---------- Material for this exercise
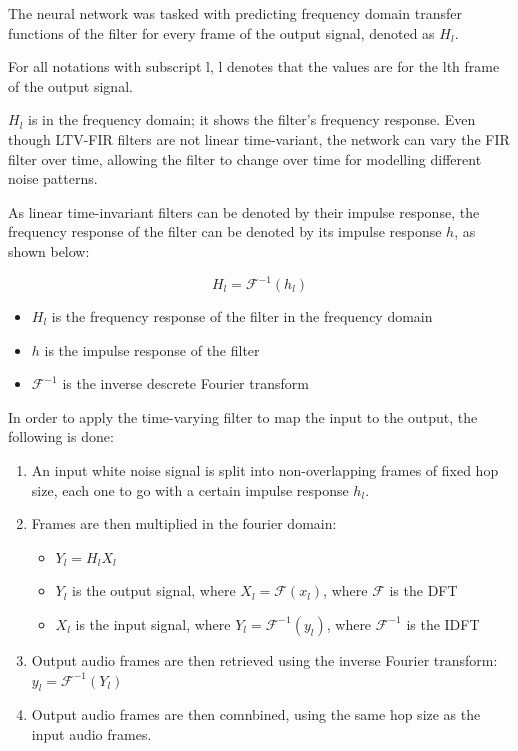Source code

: The neural network was tasked with predicting frequency domain transfer functions of the filter for every frame of the output signal, denoted as $H_l$\cite{OriginalDDSP}.

For all notations with subscript l, l denotes that the values are for the lth frame of the output signal.

$H_l$ is in the frequency domain; it shows the filter's frequency response. Even though LTV-FIR filters are not linear time-variant, the network can vary the FIR filter over time, allowing the filter to change over time for modelling different noise patterns.

As linear time-invariant filters can be denoted by their impulse response, the frequency response of the filter can be denoted by its impulse response $h$, as shown below:

\begin{equation}
    H_l = \mathscr{F}^{-1}(h_l)
\end{equation}

\begin{itemize}
    \item $H_l$ is the frequency response of the filter in the frequency domain
    \item $h$ is the impulse response of the filter
    \item $\mathscr{F}^{-1}$ is the inverse descrete Fourier transform
\end{itemize}

In order to apply the time-varying filter to map the input to the output, the following is done:

\begin{enumerate}
    \item An input white noise signal is split into non-overlapping frames of fixed hop size, each one to go with a certain impulse response $h_l$.
    \item Frames are then multiplied in the fourier domain: \begin{itemize}
        \item $Y_l = H_l X_l$
        \item $Y_l$ is the output signal, where $X_l = \mathscr{F}(x_l)$, where $\mathscr{F}$ is the \acrfull{DFT}
        \item $X_l$ is the input signal, where $Y_l = \mathscr{F}^{-1}(y_l)$, where $\mathscr{F}^{-1}$ is the \acrfull{IDFT}
    \end{itemize}
    \item Output audio frames are then retrieved using the inverse Fourier transform:
        $y_l = \mathscr{F}^{-1}(Y_l)$
    \item Output audio frames are then comnbined, using the same hop size as the input audio frames.
\end{enumerate}


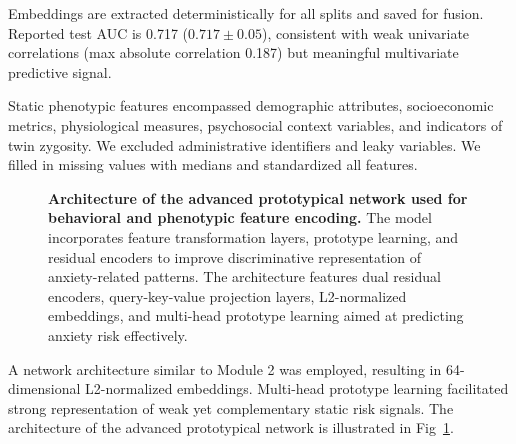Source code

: \documentclass[10pt,letterpaper]{article}
\begin{document}
                                                                                                                  Embeddings are extracted deterministically for all splits and saved for fusion. Reported test AUC is 0.717 ($0.717\pm 0.05$), consistent with weak univariate correlations (max absolute correlation 0.187) but meaningful multivariate predictive signal.

                                                                                                                  Static phenotypic features encompassed demographic attributes, socioeconomic metrics, physiological measures, psychosocial context variables, and indicators of twin zygosity. We excluded administrative identifiers and leaky variables. We filled in missing values with medians and standardized all features.

                                                                                                                  \begin{figure}[!h]
                                                                                                                  \caption{\textbf{Architecture of the advanced prototypical network used for behavioral and phenotypic feature encoding.}
                                                                                                                  The model incorporates feature transformation layers, prototype learning, and residual encoders to improve discriminative representation of anxiety-related patterns. The architecture features dual residual encoders, query-key-value projection layers, L2-normalized embeddings, and multi-head prototype learning aimed at predicting anxiety risk effectively.}
                                                                                                                  \label{fig:proto_architecture}
                                                                                                                  \end{figure}

                                                                                                                  A network architecture similar to Module 2 was employed, resulting in 64-dimensional L2-normalized embeddings. Multi-head prototype learning facilitated strong representation of weak yet complementary static risk signals. The architecture of the advanced prototypical network is illustrated in Fig~\ref{fig:proto_architecture}.
\end{document}
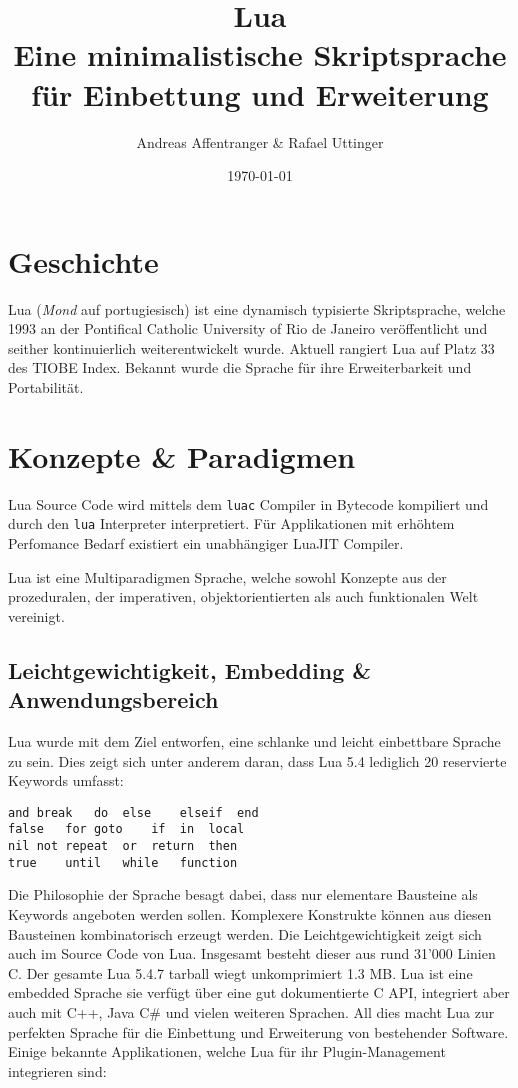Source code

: \documentclass[11pt,a4paper]{article}
\title{Lua \\ [0.2em]\large Eine minimalistische Skriptsprache für Einbettung und Erweiterung}
\author{Andreas Affentranger \& Rafael Uttinger}
\date{\today}
\begin{document}
\maketitle

\section*{Geschichte}

Lua (\textit{Mond} auf portugiesisch) ist eine dynamisch typisierte Skriptsprache, welche 1993 an der Pontifical Catholic University of Rio de Janeiro veröffentlicht und seither kontinuierlich weiterentwickelt wurde. Aktuell rangiert Lua auf Platz 33 des TIOBE Index. Bekannt wurde die Sprache für ihre Erweiterbarkeit und Portabilität.

\section*{Konzepte \& Paradigmen}

Lua Source Code wird mittels dem \texttt{luac} Compiler in Bytecode kompiliert und durch den \texttt{lua} Interpreter interpretiert. Für Applikationen mit erhöhtem Perfomance Bedarf existiert ein unabhängiger LuaJIT Compiler.

Lua ist eine Multiparadigmen Sprache, welche sowohl Konzepte aus der prozeduralen, der imperativen, objektorientierten als auch funktionalen Welt vereinigt.

\subsection*{Leichtgewichtigkeit, Embedding \& Anwendungsbereich}

Lua wurde mit dem Ziel entworfen, eine schlanke und leicht einbettbare Sprache zu sein. Dies zeigt sich unter anderem daran, dass Lua 5.4 lediglich 20 reservierte Keywords umfasst:

\begin{lstlisting}
and	break	do	else	elseif	end
false	for	goto 	if	in	local
nil	not	repeat	or	return	then
true	until	while	function
\end{lstlisting}

Die Philosophie der Sprache besagt dabei, dass nur elementare Bausteine als Keywords angeboten werden sollen. Komplexere Konstrukte können aus diesen Bausteinen kombinatorisch erzeugt werden. Die Leichtgewichtigkeit zeigt sich auch im Source Code von Lua. Insgesamt besteht dieser aus rund 31’000 Linien C. Der gesamte Lua 5.4.7 tarball wiegt unkomprimiert 1.3 MB.
Lua ist eine embedded Sprache sie verfügt über eine gut dokumentierte C API, integriert aber auch mit C++, Java C\# und vielen weiteren Sprachen. All dies macht Lua zur perfekten Sprache für die Einbettung und Erweiterung von bestehender Software.
Einige bekannte Applikationen, welche Lua für ihr Plugin-Management integrieren sind:
\end{document}
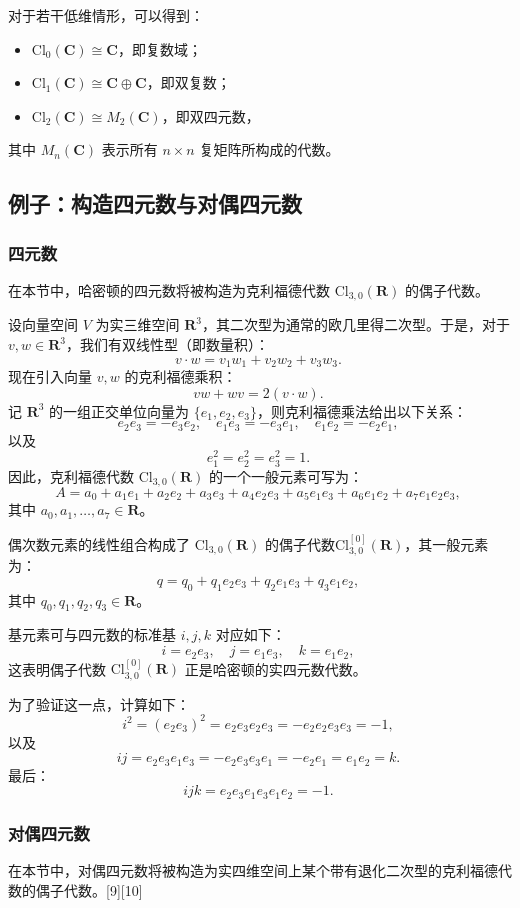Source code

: 对于若干低维情形，可以得到：
\begin{itemize}
\item $\mathrm{Cl}_0(\mathbf{C}) \cong \mathbf{C}$，即复数域；
\item $\mathrm{Cl}_1(\mathbf{C}) \cong \mathbf{C} \oplus \mathbf{C}$，即双复数；
\item $\mathrm{Cl}_2(\mathbf{C}) \cong M_2(\mathbf{C})$，即双四元数，
\end{itemize}
其中 $M_n(\mathbf{C})$ 表示所有 $n \times n$ 复矩阵所构成的代数。
\subsection{例子：构造四元数与对偶四元数}
\subsubsection{四元数}
在本节中，哈密顿的四元数将被构造为克利福德代数 $\mathrm{Cl}_{3,0}(\mathbf{R})$ 的偶子代数。

设向量空间 $V$ 为实三维空间 $\mathbf{R}^3$，其二次型为通常的欧几里得二次型。于是，对于 $v, w \in \mathbf{R}^3$，我们有双线性型（即数量积）：
$$
v \cdot w = v_1 w_1 + v_2 w_2 + v_3 w_3.~
$$
现在引入向量 $v, w$ 的克利福德乘积：
$$
vw + wv = 2 (v \cdot w).~
$$
记 $\mathbf{R}^3$ 的一组正交单位向量为 $\{e_1, e_2, e_3\}$，则克利福德乘法给出以下关系：
$$
e_2 e_3 = - e_3 e_2, \quad 
e_1 e_3 = - e_3 e_1, \quad 
e_1 e_2 = - e_2 e_1,~
$$
以及
$$
e_1^2 = e_2^2 = e_3^2 = 1.~
$$
因此，克利福德代数 $\mathrm{Cl}_{3,0}(\mathbf{R})$ 的一个一般元素可写为：
$$
A = a_0 + a_1 e_1 + a_2 e_2 + a_3 e_3 + a_4 e_2 e_3 + a_5 e_1 e_3 + a_6 e_1 e_2 + a_7 e_1 e_2 e_3,~
$$
其中 $a_0, a_1, \ldots, a_7 \in \mathbf{R}$。

偶次数元素的线性组合构成了 $\mathrm{Cl}_{3,0}(\mathbf{R})$ 的偶子代数$\mathrm{Cl}^{[0]}_{3,0}(\mathbf{R})$，其一般元素为：
$$
q = q_0 + q_1 e_2 e_3 + q_2 e_1 e_3 + q_3 e_1 e_2,~
$$
其中 $q_0, q_1, q_2, q_3 \in \mathbf{R}$。

基元素可与四元数的标准基 $i, j, k$ 对应如下：
$$
i = e_2 e_3, \quad j = e_1 e_3, \quad k = e_1 e_2,~
$$
这表明偶子代数 $\mathrm{Cl}^{[0]}_{3,0}(\mathbf{R})$ 正是哈密顿的实四元数代数。

为了验证这一点，计算如下：
$$
i^2 = (e_2 e_3)^2 = e_2 e_3 e_2 e_3 = - e_2 e_2 e_3 e_3 = -1,~
$$
以及
$$
ij = e_2 e_3 e_1 e_3 = - e_2 e_3 e_3 e_1 = - e_2 e_1 = e_1 e_2 = k.~
$$
最后：
$$
ijk = e_2 e_3 e_1 e_3 e_1 e_2 = -1.~
$$
\subsubsection{对偶四元数}
在本节中，对偶四元数将被构造为实四维空间上某个带有退化二次型的克利福德代数的偶子代数。[9][10]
--------------------
* Activity *
All lines carrying the word "article" must be copied from the data above.

* Answer below *
: \documentclass[10pt,letterpaper]{article}
: \documentclass[11pt,a4paper]{article}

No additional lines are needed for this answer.